INFORMATION GIVEN:
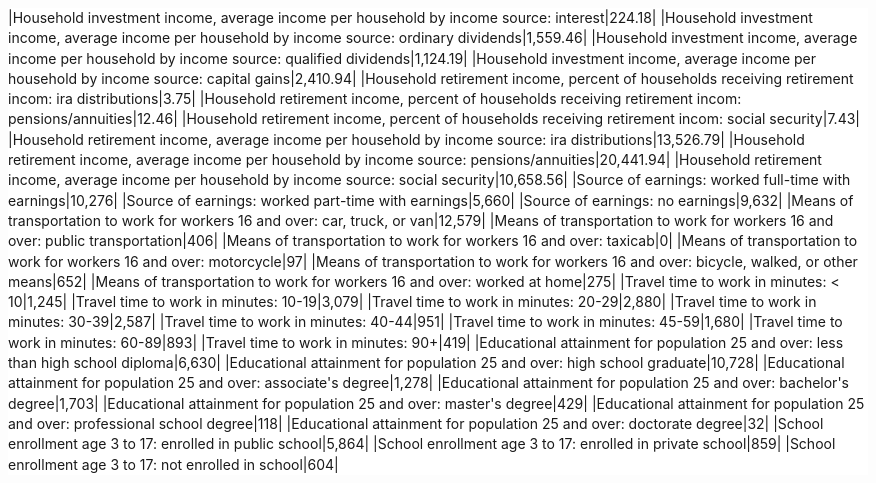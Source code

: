 |Household investment income, average income per household by income source: interest|224.18|
|Household investment income, average income per household by income source: ordinary dividends|1,559.46|
|Household investment income, average income per household by income source: qualified dividends|1,124.19|
|Household investment income, average income per household by income source: capital gains|2,410.94|
|Household retirement income, percent of households receiving retirement incom: ira distributions|3.75|
|Household retirement income, percent of households receiving retirement incom: pensions/annuities|12.46|
|Household retirement income, percent of households receiving retirement incom: social security|7.43|
|Household retirement income, average income per household by income source: ira distributions|13,526.79|
|Household retirement income, average income per household by income source: pensions/annuities|20,441.94|
|Household retirement income, average income per household by income source: social security|10,658.56|
|Source of earnings: worked full-time with earnings|10,276|
|Source of earnings: worked part-time with earnings|5,660|
|Source of earnings: no earnings|9,632|
|Means of transportation to work for workers 16 and over: car, truck, or van|12,579|
|Means of transportation to work for workers 16 and over: public transportation|406|
|Means of transportation to work for workers 16 and over: taxicab|0|
|Means of transportation to work for workers 16 and over: motorcycle|97|
|Means of transportation to work for workers 16 and over: bicycle, walked, or other means|652|
|Means of transportation to work for workers 16 and over: worked at home|275|
|Travel time to work in minutes: < 10|1,245|
|Travel time to work in minutes: 10-19|3,079|
|Travel time to work in minutes: 20-29|2,880|
|Travel time to work in minutes: 30-39|2,587|
|Travel time to work in minutes: 40-44|951|
|Travel time to work in minutes: 45-59|1,680|
|Travel time to work in minutes: 60-89|893|
|Travel time to work in minutes: 90+|419|
|Educational attainment for population 25 and over: less than high school diploma|6,630|
|Educational attainment for population 25 and over: high school graduate|10,728|
|Educational attainment for population 25 and over: associate's degree|1,278|
|Educational attainment for population 25 and over: bachelor's degree|1,703|
|Educational attainment for population 25 and over: master's degree|429|
|Educational attainment for population 25 and over: professional school degree|118|
|Educational attainment for population 25 and over: doctorate degree|32|
|School enrollment age 3 to 17: enrolled in public school|5,864|
|School enrollment age 3 to 17: enrolled in private school|859|
|School enrollment age 3 to 17: not enrolled in school|604|
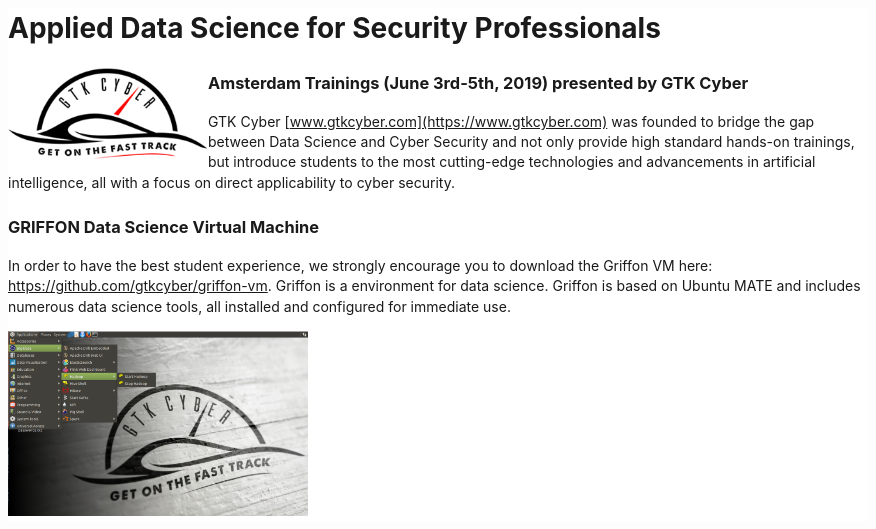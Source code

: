 # Applied Data Science for Security Professionals
<img src="img/logo_white_bkg_small.png" width="200" align="left" >

### Amsterdam Trainings (June 3rd-5th, 2019) presented by GTK Cyber

GTK Cyber [www.gtkcyber.com](https://www.gtkcyber.com) was founded to bridge the gap between Data Science and Cyber Security and not
only provide high standard hands-on trainings, but introduce students to the most cutting-edge technologies and advancements in artificial intelligence,
all with a focus on direct applicability to cyber security.

### GRIFFON Data Science Virtual Machine

In order to have the best student experience, we strongly encourage you to download the Griffon VM here: https://github.com/gtkcyber/griffon-vm.
Griffon is a environment for data science. Griffon is based on Ubuntu MATE and includes numerous data science tools, all installed and configured for immediate use.

<img src="img/griffon-v1.png" width="300">
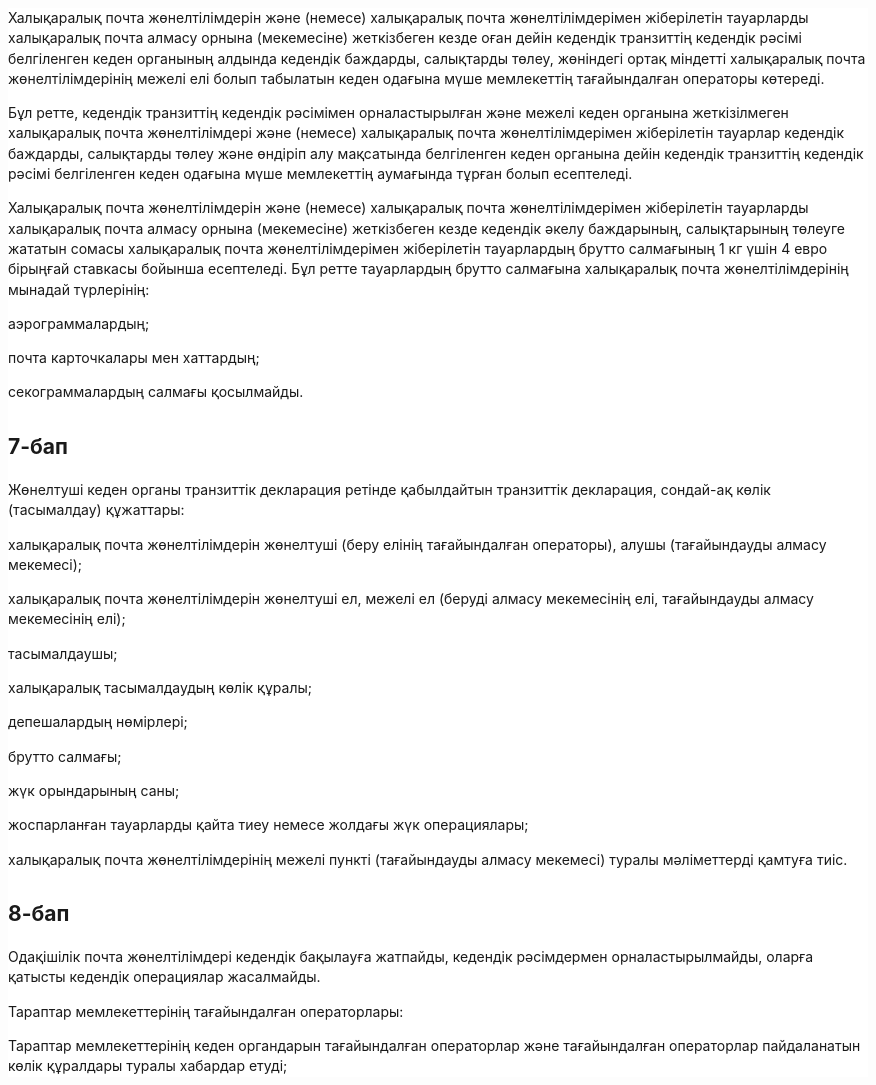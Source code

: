 Халықаралық почта жөнелтілімдерін және (немесе) халықаралық почта жөнелтілімдерімен жіберілетін тауарларды халықаралық почта алмасу орнына (мекемесіне) жеткізбеген кезде оған дейін кедендік транзиттің кедендік рәсімі белгіленген кеден органының алдында кедендік баждарды, салықтарды төлеу, жөніндегі ортақ міндетті халықаралық почта жөнелтілімдерінің межелі елі болып табылатын кеден одағына мүше мемлекеттің тағайындалған операторы көтереді.

Бұл ретте, кедендік транзиттің кедендік рәсімімен орналастырылған және межелі кеден органына жеткізілмеген халықаралық почта жөнелтілімдері және (немесе) халықаралық почта жөнелтілімдерімен жіберілетін тауарлар кедендік баждарды, салықтарды төлеу және өндіріп алу мақсатында белгіленген кеден органына дейін кедендік транзиттің кедендік рәсімі белгіленген кеден одағына мүше мемлекеттің аумағында тұрған болып есептеледі.

Халықаралық почта жөнелтілімдерін және (немесе) халықаралық почта жөнелтілімдерімен жіберілетін тауарларды халықаралық почта алмасу орнына (мекемесіне) жеткізбеген кезде кедендік әкелу баждарының, салықтарының төлеуге жататын сомасы халықаралық почта жөнелтілімдерімен жіберілетін тауарлардың брутто салмағының 1 кг үшін 4 евро бірыңғай ставкасы бойынша есептеледі. Бұл ретте тауарлардың брутто салмағына халықаралық почта жөнелтілімдерінің мынадай түрлерінің:

аэрограммалардың;

почта карточкалары мен хаттардың;

секограммалардың салмағы қосылмайды.

## 7-бап

Жөнелтуші кеден органы транзиттік декларация ретінде қабылдайтын транзиттік декларация, сондай-ақ көлік (тасымалдау) құжаттары:

халықаралық почта жөнелтілімдерін жөнелтуші (беру елінің тағайындалған операторы), алушы (тағайындауды алмасу мекемесі);

халықаралық почта жөнелтілімдерін жөнелтуші ел, межелі ел (беруді алмасу мекемесінің елі, тағайындауды алмасу мекемесінің елі);

тасымалдаушы;

халықаралық тасымалдаудың көлік құралы;

депешалардың нөмірлері;

брутто салмағы;

жүк орындарының саны;

жоспарланған тауарларды қайта тиеу немесе жолдағы жүк операциялары;

халықаралық почта жөнелтілімдерінің межелі пункті (тағайындауды алмасу мекемесі) туралы мәліметтерді қамтуға тиіс.

## 8-бап

Одақішілік почта жөнелтілімдері кедендік бақылауға жатпайды, кедендік рәсімдермен орналастырылмайды, оларға қатысты кедендік операциялар жасалмайды.

Тараптар мемлекеттерінің тағайындалған операторлары:

Тараптар мемлекеттерінің кеден органдарын тағайындалған операторлар және тағайындалған операторлар пайдаланатын көлік құралдары туралы хабардар етуді;
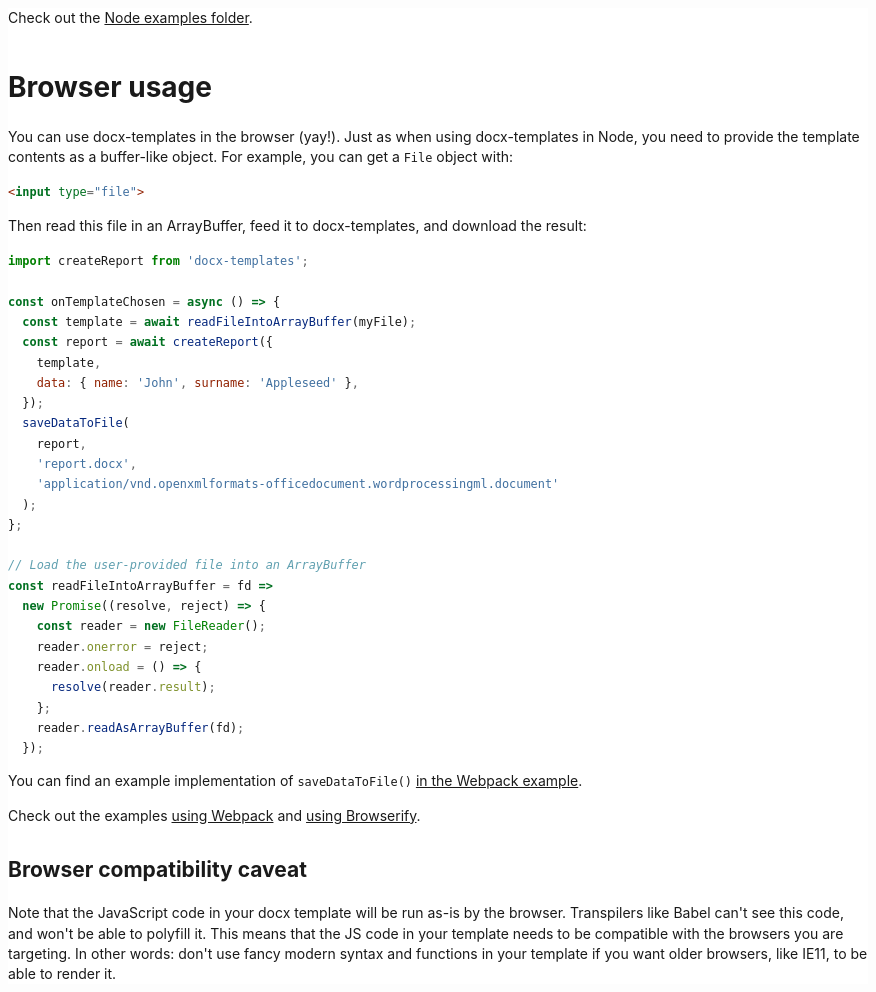 Check out the [Node examples folder](https://github.com/guigrpa/docx-templates/tree/master/examples/example-node).


# Browser usage

You can use docx-templates in the browser (yay!). Just as when using docx-templates in Node, you need to provide the template contents as a buffer-like object. For example, you can get a `File` object with:

```html
<input type="file">
```

Then read this file in an ArrayBuffer, feed it to docx-templates, and download the result:

```js
import createReport from 'docx-templates';

const onTemplateChosen = async () => {
  const template = await readFileIntoArrayBuffer(myFile);
  const report = await createReport({
    template,
    data: { name: 'John', surname: 'Appleseed' },
  });
  saveDataToFile(
    report,
    'report.docx',
    'application/vnd.openxmlformats-officedocument.wordprocessingml.document'
  );
};

// Load the user-provided file into an ArrayBuffer
const readFileIntoArrayBuffer = fd =>
  new Promise((resolve, reject) => {
    const reader = new FileReader();
    reader.onerror = reject;
    reader.onload = () => {
      resolve(reader.result);
    };
    reader.readAsArrayBuffer(fd);
  });
```

You can find an example implementation of `saveDataToFile()` [in the Webpack example](https://github.com/guigrpa/docx-templates/blob/79119723ff1c009b5bbdd28016558da9b405742f/examples/example-webpack/client/index.js#L82).

Check out the examples [using Webpack](https://github.com/guigrpa/docx-templates/tree/master/examples/example-webpack) and [using Browserify](https://github.com/guigrpa/docx-templates/tree/master/examples/example-browserify).

## Browser compatibility caveat
Note that the JavaScript code in your docx template will be run as-is by the browser. Transpilers like Babel can't see this code, and won't be able to polyfill it. This means that the JS code in your template needs to be compatible with the browsers you are targeting. In other words: don't use fancy modern syntax and functions in your template if you want older browsers, like IE11, to be able to render it.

ABOUT THIS EXERCISE: Take the stretch of lines above from the one containing "### GRIFFON Data Science Virtual Machine" through the one containing "Griffon is a" and repeat it exactly, adding no other line.

ANSWER SECTION:
### GRIFFON Data Science Virtual Machine

In order to have the best student experience, we strongly encourage you to download the Griffon VM here: https://github.com/gtkcyber/griffon-vm.
Griffon is a environment for data science. Griffon is based on Ubuntu MATE and includes numerous data science tools, all installed and configured for immediate use.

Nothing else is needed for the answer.